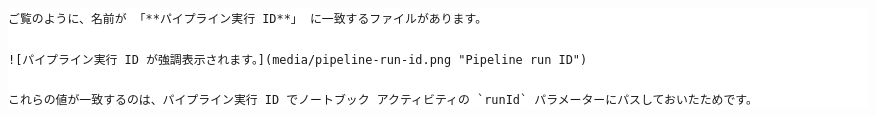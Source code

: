     ご覧のように、名前が 「**パイプライン実行 ID**」 に一致するファイルがあります。

    ![パイプライン実行 ID が強調表示されます。](media/pipeline-run-id.png "Pipeline run ID")

    これらの値が一致するのは、パイプライン実行 ID でノートブック アクティビティの `runId` パラメーターにパスしておいたためです。
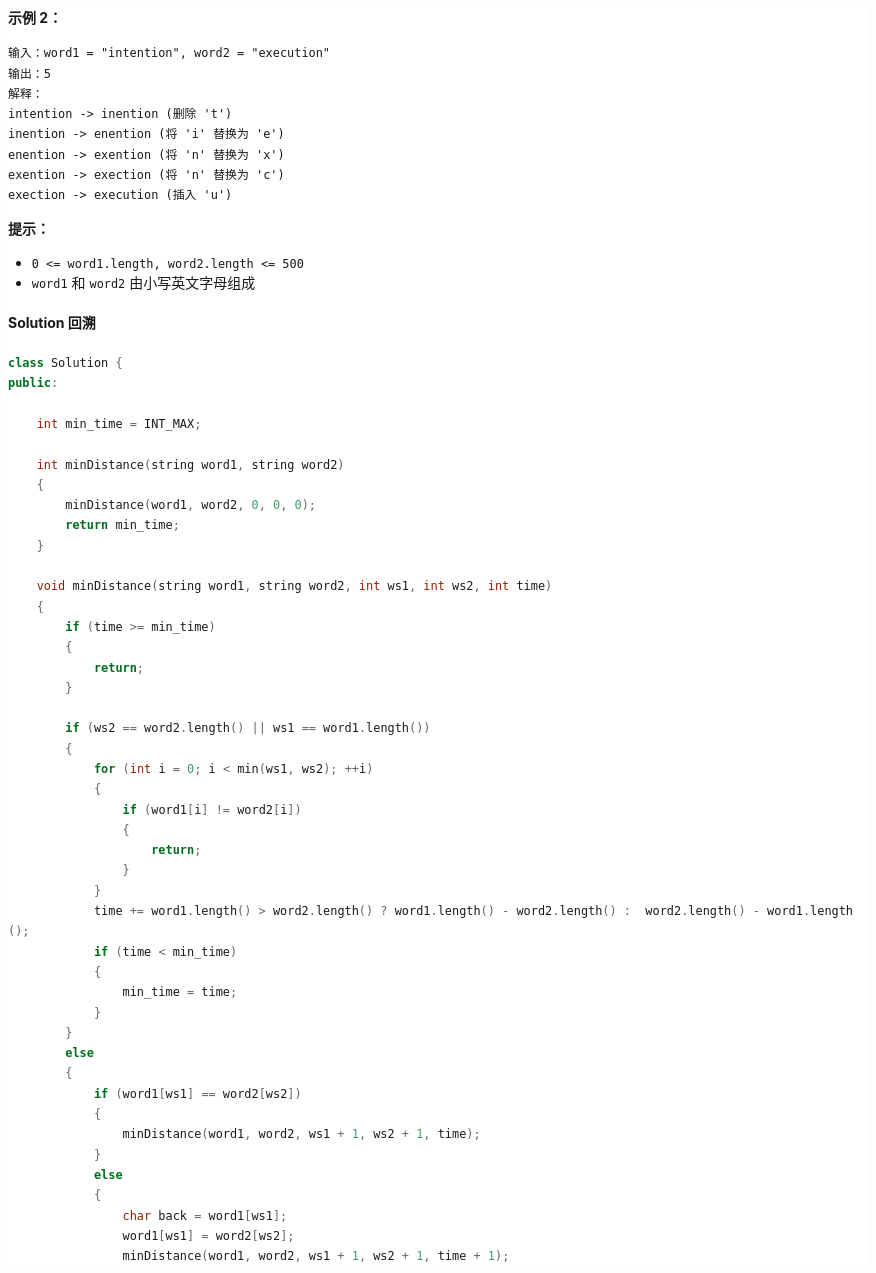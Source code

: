 **示例 2：**

```
输入：word1 = "intention", word2 = "execution"
输出：5
解释：
intention -> inention (删除 't')
inention -> enention (将 'i' 替换为 'e')
enention -> exention (将 'n' 替换为 'x')
exention -> exection (将 'n' 替换为 'c')
exection -> execution (插入 'u')
```

**提示：**

*   `0 <= word1.length, word2.length <= 500`
*   `word1` 和 `word2` 由小写英文字母组成

#### Solution 回溯

```c++
class Solution {
public:

    int min_time = INT_MAX;

    int minDistance(string word1, string word2)
    {
        minDistance(word1, word2, 0, 0, 0);
        return min_time;
    }

    void minDistance(string word1, string word2, int ws1, int ws2, int time)
    {
        if (time >= min_time)
        {
            return;
        }

        if (ws2 == word2.length() || ws1 == word1.length())
        {
            for (int i = 0; i < min(ws1, ws2); ++i)
            {
                if (word1[i] != word2[i])
                {
                    return;
                }
            }
            time += word1.length() > word2.length() ? word1.length() - word2.length() :  word2.length() - word1.length();
            if (time < min_time)
            {
                min_time = time;
            }
        }
        else
        {
            if (word1[ws1] == word2[ws2])
            {
                minDistance(word1, word2, ws1 + 1, ws2 + 1, time);
            }
            else
            {
                char back = word1[ws1];
                word1[ws1] = word2[ws2];
                minDistance(word1, word2, ws1 + 1, ws2 + 1, time + 1);
```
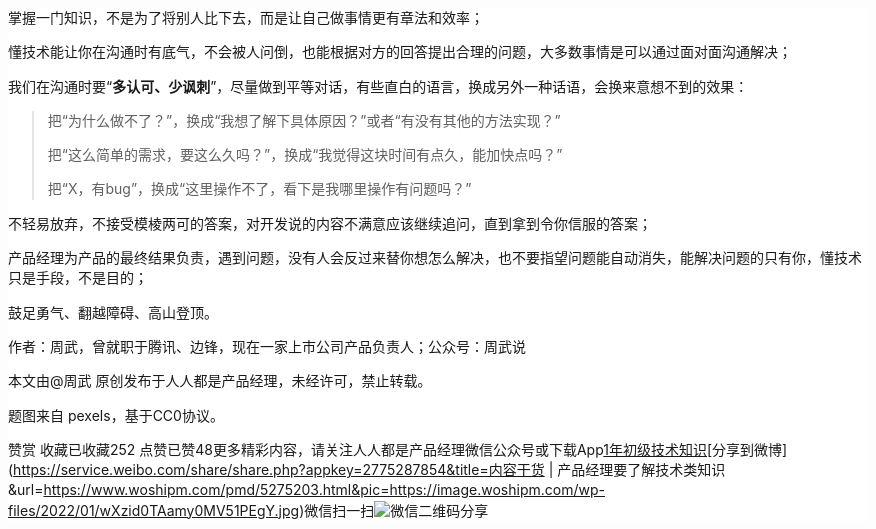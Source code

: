 掌握一门知识，不是为了将别人比下去，而是让自己做事情更有章法和效率；

懂技术能让你在沟通时有底气，不会被人问倒，也能根据对方的回答提出合理的问题，大多数事情是可以通过面对面沟通解决；

我们在沟通时要“**多认可、少讽刺**”，尽量做到平等对话，有些直白的语言，换成另外一种话语，会换来意想不到的效果：

> 把“为什么做不了？”，换成“我想了解下具体原因？”或者“有没有其他的方法实现？”
> 
> 把“这么简单的需求，要这么久吗？”，换成“我觉得这块时间有点久，能加快点吗？”
> 
> 把“X，有bug”，换成“这里操作不了，看下是我哪里操作有问题吗？”

不轻易放弃，不接受模棱两可的答案，对开发说的内容不满意应该继续追问，直到拿到令你信服的答案；

产品经理为产品的最终结果负责，遇到问题，没有人会反过来替你想怎么解决，也不要指望问题能自动消失，能解决问题的只有你，懂技术只是手段，不是目的；

鼓足勇气、翻越障碍、高山登顶。

作者：周武，曾就职于腾讯、边锋，现在一家上市公司产品负责人；公众号：周武说

本文由@周武 原创发布于人人都是产品经理，未经许可，禁止转载。

题图来自 pexels，基于CC0协议。

赞赏 收藏已收藏252 点赞已赞48更多精彩内容，请关注人人都是产品经理微信公众号或下载App[1年](https://www.woshipm.com/tag/1%e5%b9%b4)[初级](https://www.woshipm.com/tag/%e5%88%9d%e7%ba%a7)[技术知识](https://www.woshipm.com/tag/%e6%8a%80%e6%9c%af%e7%9f%a5%e8%af%86)[分享到微博](https://service.weibo.com/share/share.php?appkey=2775287854&title=内容干货 | 产品经理要了解技术类知识&url=https://www.woshipm.com/pmd/5275203.html&pic=https://image.woshipm.com/wp-files/2022/01/wXzid0TAamy0MV51PEgY.jpg)微信扫一扫![微信二维码](https://api.pwmqr.com/qrcode/create/?url=https://www.woshipm.com/pmd/5275203.html)分享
--------------------------------------------------
What you are asked to do
Answer with one number: how many lines in the listing hold "exention".

Response below
2